Excise tax cut on drinks would reduce tax for thousands of rural businesses overnight – DIGI
DIGI calls for reduction in excise tax on drinks in Budget 2025 as costs facing the industry soar
Recent report demonstrates the pressure the sector is under with an average of 114 pubs closing per year since 2005 – notably high rate of closures among rural pubs
Excise reduction would be an immediate aid to the viability and growth of drinks and hospitality sector
The Drinks Industry Group of Ireland (DIGI) is calling for a 15% reduction in Ireland’s high excise tax rate over the next two years to instantly reduce costs for thousands of rural Irish businesses across the country.
A recent survey conducted by DIGI among almost 600 members – including rural pubs and restaurants across Ireland – found that almost one in four had seen their business costs increase by 20%-30% in the last two years. 15% said their business costs had increased by over 40% in the last two years.
The group says that an excise tax rate reduction would have an immediate tangible impact by cutting tax burden instantly and supporting the long-term sustainability of Ireland’s world-renowned drinks and hospitality industry.
Budget25
In their 2025 pre-budget submission, DIGI has called for a 7.5% reduction in the excise tax rate on drinks, followed by a further 7.5% reduction in 2026. This would gradually bring Ireland’s tax rate in line with the lower average EU norms. In addition to charging VAT on drinks, Ireland levies the second highest overall tax rate in the UK and EU on the drinks industry, second only to Finland. This is a self-imposed competitive disadvantage to Ireland’s drinks and hospitality sector. The government takes a total of 30-35% of the retail price of every drink sold in excise and VAT.
DIGI welcomed reports over the weekend that Minister for Enterprise Peter Burke vowed to fight ‘tooth and nail’ in support of the hospitality industry during Budget negotiations.
International comparison
The magnitude of the variation in excise tax rates between Ireland, the UK and other EU economies is large. Irish consumers pay 55c excise tax on a pint of beer, compared to the Germans who pay just 5c. On a bottle of Irish produced whiskey, Irish consumers pay almost €12 compared to their Spanish counterparts who pay only €2.69 in excise tax. A glass of wine in Ireland incurs an excise tax of 80 cent compared to 1 cent in France – 15 EU countries pay no excise on wine.
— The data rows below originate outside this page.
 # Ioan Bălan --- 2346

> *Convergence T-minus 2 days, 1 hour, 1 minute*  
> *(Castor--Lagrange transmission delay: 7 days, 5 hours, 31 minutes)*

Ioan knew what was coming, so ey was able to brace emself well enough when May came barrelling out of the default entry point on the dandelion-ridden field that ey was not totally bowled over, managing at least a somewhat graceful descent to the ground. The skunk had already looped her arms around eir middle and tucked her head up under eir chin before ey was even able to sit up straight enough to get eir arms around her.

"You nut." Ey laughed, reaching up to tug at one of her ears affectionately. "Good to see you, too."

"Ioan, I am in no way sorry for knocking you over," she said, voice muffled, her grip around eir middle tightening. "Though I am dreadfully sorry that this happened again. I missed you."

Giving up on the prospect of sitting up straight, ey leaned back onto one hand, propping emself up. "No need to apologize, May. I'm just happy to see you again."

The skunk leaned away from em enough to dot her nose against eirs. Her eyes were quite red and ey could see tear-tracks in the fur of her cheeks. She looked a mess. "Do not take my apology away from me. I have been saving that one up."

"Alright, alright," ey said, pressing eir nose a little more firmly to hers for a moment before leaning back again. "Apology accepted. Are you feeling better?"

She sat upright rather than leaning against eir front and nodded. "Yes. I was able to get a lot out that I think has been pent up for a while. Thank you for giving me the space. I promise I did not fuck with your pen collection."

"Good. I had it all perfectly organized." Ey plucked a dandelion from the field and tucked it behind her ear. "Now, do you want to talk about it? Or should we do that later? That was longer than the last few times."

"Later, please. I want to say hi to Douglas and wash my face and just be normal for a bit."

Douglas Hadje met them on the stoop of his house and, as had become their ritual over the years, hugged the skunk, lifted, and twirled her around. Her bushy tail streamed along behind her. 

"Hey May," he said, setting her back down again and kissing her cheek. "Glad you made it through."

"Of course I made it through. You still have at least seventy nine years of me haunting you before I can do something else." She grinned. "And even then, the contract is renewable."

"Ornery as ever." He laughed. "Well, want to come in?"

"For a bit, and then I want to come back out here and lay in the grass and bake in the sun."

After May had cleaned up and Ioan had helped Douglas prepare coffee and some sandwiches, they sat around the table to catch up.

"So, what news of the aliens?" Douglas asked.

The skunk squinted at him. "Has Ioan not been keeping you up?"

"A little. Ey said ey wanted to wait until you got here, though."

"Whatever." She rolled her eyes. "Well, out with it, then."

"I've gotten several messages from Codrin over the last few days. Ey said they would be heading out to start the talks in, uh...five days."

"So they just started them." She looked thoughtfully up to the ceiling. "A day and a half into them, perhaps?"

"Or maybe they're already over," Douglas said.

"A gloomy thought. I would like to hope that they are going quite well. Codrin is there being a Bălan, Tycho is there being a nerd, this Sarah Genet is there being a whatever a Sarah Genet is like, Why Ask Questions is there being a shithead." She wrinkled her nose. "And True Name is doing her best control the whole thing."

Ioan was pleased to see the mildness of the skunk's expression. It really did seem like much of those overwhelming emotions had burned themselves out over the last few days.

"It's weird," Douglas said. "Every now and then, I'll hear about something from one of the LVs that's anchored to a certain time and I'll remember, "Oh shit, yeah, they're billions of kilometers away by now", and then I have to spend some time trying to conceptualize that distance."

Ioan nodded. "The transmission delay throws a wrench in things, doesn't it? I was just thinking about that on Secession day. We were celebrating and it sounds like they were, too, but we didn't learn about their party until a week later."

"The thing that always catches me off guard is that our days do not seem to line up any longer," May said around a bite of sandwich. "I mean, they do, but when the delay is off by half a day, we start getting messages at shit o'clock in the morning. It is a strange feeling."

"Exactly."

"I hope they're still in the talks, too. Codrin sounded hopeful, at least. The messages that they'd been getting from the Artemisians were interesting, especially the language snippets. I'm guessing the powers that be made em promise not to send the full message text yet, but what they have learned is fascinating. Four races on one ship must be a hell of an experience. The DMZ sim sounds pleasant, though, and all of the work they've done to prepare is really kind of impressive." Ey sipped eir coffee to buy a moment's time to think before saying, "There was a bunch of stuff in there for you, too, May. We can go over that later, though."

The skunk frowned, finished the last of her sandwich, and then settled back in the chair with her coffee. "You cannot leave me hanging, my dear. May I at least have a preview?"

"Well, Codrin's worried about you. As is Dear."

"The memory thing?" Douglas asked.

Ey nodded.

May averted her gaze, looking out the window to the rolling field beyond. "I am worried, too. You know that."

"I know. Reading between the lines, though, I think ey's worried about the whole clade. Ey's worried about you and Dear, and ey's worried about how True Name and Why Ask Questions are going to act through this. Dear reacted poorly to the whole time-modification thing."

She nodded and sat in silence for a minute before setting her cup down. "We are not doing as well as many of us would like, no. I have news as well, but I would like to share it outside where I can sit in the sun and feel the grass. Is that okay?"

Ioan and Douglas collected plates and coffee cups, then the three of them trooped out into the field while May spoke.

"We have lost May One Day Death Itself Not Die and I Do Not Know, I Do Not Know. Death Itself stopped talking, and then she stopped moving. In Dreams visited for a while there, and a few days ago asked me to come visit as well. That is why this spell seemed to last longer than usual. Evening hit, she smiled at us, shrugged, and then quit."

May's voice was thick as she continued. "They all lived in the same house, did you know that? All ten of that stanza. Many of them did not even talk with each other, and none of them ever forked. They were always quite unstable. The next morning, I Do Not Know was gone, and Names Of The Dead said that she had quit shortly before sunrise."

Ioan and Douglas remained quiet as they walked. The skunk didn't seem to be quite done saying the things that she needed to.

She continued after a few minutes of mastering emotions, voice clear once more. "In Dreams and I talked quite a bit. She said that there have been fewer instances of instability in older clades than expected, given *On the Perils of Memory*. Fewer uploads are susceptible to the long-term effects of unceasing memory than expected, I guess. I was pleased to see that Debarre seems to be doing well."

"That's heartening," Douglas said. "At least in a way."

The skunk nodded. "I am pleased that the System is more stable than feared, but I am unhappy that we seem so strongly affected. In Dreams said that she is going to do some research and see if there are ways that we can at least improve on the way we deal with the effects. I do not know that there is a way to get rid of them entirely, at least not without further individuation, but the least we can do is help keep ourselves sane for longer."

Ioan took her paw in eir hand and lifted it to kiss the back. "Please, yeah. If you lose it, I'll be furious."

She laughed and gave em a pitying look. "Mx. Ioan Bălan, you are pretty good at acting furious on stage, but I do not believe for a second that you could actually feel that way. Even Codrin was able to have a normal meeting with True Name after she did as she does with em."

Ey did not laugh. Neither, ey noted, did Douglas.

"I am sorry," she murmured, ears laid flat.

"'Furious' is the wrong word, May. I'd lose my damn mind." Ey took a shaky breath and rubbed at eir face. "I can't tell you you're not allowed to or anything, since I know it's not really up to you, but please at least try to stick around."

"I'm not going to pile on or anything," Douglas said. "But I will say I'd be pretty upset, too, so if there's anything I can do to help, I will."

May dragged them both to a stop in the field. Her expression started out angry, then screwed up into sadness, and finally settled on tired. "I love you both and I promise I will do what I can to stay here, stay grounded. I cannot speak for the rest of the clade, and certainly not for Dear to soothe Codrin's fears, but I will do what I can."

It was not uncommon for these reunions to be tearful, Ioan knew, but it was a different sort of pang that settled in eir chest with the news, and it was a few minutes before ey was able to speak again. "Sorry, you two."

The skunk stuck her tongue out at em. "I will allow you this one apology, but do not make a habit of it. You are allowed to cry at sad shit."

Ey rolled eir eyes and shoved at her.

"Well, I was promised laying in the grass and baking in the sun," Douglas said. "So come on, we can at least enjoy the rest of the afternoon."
This exceptionally high level of excise has had adverse effects on Ireland’s famous drinks and hospitality industry. A recent report – Support Growth: A sustainable Future for Ireland’s Drinks and Hospitality Sector – found that an average of 114 pubs have closed annually since 2005, with this trend rising to 144 in the later 2019-2023 period.
The report, including economic analysis by DCU Associate Professor Emeritus and economist Anthony Foley, also found that pub closures have particularly impacted rural communities, which account for 25.9% of all closures since 2005. This compares with a decline of just 2.8% in Dublin.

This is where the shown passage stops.